[Source texts of formatted documents]
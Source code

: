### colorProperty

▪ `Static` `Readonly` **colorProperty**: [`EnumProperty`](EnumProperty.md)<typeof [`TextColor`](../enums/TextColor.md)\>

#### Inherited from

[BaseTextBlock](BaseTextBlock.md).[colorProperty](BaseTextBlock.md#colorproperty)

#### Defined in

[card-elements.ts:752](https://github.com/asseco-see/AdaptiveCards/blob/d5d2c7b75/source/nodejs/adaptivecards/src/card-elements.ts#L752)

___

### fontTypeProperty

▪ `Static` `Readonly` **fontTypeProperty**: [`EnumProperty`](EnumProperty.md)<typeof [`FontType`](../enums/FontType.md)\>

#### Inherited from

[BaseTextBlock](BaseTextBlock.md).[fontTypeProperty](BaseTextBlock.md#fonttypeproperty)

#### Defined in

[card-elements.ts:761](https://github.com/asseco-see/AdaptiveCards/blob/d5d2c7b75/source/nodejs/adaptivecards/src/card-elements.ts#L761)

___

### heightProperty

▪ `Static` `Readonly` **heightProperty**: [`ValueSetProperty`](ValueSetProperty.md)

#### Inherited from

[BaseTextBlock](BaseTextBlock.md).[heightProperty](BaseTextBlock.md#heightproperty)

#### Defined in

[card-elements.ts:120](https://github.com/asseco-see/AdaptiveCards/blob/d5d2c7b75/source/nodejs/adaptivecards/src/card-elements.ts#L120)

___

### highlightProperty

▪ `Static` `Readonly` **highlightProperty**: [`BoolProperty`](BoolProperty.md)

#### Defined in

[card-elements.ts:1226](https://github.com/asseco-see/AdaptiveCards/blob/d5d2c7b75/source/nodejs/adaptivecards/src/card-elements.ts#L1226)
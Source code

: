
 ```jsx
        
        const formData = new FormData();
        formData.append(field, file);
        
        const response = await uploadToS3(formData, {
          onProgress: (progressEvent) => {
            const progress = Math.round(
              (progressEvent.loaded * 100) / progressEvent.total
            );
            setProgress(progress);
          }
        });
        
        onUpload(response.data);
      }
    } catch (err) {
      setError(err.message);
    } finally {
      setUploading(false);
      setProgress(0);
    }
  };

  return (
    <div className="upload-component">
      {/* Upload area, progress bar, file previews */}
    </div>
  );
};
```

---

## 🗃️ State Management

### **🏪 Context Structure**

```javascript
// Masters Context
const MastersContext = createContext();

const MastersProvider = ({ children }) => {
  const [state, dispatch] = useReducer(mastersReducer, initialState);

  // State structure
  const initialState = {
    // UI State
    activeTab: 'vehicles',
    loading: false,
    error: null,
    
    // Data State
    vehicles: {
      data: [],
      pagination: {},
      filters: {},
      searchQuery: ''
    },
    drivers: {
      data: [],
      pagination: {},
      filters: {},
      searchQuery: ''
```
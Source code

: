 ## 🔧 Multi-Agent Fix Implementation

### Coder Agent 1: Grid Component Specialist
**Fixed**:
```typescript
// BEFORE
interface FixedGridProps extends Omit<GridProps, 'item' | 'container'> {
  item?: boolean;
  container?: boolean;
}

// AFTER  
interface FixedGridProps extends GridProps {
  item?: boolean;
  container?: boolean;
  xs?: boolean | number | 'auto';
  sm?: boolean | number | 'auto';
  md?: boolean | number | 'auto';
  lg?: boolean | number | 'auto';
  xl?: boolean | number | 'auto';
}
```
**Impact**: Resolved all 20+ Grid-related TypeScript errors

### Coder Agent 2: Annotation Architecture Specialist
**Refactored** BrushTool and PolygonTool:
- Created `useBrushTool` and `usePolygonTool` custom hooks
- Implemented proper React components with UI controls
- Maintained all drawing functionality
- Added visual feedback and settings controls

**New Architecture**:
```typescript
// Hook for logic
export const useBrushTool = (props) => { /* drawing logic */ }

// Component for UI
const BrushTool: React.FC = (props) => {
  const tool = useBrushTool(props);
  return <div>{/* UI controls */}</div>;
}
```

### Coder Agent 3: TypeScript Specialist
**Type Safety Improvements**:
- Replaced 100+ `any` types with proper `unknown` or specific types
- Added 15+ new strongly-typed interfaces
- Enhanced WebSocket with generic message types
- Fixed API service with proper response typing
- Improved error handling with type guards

> Action item: Only lines holding the string "extends" are wanted; gather each one from the entries above.

> Answer to the problem:
interface FixedGridProps extends Omit<GridProps, 'item' | 'container'> {
interface FixedGridProps extends GridProps {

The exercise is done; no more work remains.